BRUNSWICK, MD., OCT. 30 -- Voters in this former railroad town on the Potomac River ousted their mayor today in what was apparently the first-ever successful recall election in the state's history.
In a contest marked by a record 65 percent turnout for the town of 5,000, challenger Richard Goodrich received 805 votes to 465 for Mayor Susan V. Fauntleroy, whose term would otherwise have expired in 1992.
Goodrich, 48, a lifelong resident who works for International Business Machines Corp. in Gaithersburg, pledged that as mayor he will try to unite the town, which was deeply divided by the movement to recall Fauntleroy, 43, who moved here from Montgomery County in 1977.
"I'm very much looking forward to working with both those who supported me and those who supported Mayor Fauntleroy," said Goodrich, who immediately donned a sweatshirt that said, "Let's All Work Together for Brunswick."

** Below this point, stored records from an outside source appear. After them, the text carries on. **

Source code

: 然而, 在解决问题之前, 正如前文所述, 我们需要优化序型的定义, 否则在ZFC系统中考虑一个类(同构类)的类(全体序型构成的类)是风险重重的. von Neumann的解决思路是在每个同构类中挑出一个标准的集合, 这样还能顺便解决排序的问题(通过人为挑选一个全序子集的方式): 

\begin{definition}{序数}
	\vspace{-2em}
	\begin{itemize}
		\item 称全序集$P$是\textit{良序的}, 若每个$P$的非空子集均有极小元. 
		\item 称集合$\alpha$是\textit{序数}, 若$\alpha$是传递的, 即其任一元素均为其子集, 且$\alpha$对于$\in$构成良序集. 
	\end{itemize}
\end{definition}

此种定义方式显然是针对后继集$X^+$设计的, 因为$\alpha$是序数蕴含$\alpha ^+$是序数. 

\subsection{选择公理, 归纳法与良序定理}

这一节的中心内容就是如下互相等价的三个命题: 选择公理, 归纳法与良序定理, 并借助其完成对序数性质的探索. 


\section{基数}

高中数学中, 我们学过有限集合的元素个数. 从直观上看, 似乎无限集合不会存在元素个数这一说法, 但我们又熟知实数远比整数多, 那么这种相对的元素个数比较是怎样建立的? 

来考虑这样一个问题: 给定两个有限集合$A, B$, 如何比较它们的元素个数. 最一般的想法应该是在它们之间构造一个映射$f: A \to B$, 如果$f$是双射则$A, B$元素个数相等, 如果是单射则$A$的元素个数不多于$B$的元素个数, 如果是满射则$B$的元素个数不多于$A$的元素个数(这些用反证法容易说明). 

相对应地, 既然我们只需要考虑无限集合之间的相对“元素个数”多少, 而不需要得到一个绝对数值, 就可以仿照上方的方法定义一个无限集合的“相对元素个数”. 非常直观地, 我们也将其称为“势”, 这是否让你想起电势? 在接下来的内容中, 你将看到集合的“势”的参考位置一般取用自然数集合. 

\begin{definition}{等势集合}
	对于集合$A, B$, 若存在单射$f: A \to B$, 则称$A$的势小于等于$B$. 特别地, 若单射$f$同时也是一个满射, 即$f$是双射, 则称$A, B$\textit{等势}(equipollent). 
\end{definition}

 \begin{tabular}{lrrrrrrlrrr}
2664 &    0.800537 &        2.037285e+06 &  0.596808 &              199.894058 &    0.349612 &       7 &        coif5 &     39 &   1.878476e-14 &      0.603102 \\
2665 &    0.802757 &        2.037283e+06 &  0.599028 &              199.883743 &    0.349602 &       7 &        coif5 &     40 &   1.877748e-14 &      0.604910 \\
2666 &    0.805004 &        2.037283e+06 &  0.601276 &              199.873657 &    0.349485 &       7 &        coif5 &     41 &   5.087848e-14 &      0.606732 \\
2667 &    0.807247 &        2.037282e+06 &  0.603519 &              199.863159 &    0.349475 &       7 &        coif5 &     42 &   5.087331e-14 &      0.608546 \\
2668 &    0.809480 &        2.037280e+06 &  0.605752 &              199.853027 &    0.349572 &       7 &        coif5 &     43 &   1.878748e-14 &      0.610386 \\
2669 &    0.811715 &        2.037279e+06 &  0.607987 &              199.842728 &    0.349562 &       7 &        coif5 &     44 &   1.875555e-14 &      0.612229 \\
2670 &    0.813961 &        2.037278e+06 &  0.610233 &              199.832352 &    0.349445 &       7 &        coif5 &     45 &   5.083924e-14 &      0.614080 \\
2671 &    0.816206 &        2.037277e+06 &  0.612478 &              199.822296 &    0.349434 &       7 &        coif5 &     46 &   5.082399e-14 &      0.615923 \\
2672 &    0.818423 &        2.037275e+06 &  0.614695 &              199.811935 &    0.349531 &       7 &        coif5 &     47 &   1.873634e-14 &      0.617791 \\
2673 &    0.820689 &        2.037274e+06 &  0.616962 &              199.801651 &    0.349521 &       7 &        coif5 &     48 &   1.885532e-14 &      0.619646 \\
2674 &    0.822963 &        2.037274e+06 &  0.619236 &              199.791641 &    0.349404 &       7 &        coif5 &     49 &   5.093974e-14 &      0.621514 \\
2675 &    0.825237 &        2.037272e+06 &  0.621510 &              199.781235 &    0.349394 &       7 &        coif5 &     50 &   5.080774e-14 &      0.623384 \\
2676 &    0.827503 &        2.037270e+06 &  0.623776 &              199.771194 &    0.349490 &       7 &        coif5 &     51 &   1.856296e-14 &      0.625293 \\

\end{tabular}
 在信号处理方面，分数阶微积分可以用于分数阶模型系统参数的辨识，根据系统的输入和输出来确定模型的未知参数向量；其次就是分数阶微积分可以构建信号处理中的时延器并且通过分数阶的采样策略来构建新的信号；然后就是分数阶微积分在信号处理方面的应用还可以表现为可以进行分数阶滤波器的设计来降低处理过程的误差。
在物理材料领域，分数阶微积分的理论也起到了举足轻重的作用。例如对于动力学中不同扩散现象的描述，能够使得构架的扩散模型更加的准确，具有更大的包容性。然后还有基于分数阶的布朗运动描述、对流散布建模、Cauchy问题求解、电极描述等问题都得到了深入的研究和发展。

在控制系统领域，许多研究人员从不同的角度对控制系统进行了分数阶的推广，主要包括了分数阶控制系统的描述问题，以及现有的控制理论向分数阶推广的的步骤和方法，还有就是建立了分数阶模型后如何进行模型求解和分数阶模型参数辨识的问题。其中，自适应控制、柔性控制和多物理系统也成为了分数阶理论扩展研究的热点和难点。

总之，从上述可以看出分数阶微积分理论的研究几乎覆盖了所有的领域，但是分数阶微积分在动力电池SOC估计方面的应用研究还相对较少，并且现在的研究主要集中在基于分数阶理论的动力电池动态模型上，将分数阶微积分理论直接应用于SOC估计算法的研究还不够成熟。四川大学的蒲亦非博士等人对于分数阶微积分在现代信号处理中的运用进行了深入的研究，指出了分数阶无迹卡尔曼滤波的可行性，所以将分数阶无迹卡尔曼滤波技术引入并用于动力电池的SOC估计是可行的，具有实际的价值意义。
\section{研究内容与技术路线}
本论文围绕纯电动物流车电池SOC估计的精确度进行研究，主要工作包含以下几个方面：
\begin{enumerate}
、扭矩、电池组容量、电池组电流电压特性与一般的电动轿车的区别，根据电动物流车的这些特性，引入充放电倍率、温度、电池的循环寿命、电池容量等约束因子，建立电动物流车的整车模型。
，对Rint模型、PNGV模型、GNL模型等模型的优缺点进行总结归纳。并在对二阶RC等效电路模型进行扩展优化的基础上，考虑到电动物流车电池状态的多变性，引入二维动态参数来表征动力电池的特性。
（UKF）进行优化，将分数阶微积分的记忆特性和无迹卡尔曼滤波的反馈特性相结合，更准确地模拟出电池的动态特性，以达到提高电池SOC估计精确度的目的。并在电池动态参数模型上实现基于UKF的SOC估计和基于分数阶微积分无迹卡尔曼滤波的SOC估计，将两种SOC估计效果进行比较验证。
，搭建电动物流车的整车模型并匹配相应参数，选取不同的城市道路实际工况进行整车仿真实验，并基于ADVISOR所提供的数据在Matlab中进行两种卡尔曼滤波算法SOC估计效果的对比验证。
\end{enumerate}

Fauntleroy, whose administration was criticized for increased spending and water rates that skyrocketed under an effort to modernize an antiquated system, was not available for comment. In a written statement prepared before the outcome was known, she said that she also was "thankful that this divisive time is over."
Fauntleroy, who had attributed the recall move to her sex and her status as a relative newcomer, said in the statement she had prepared in case of defeat that she was sorry that "prejudice has arisen in Brunswick and that it has overcome, for now, the progress of good government. I regret that I will no longer be involved in charting the future of our town."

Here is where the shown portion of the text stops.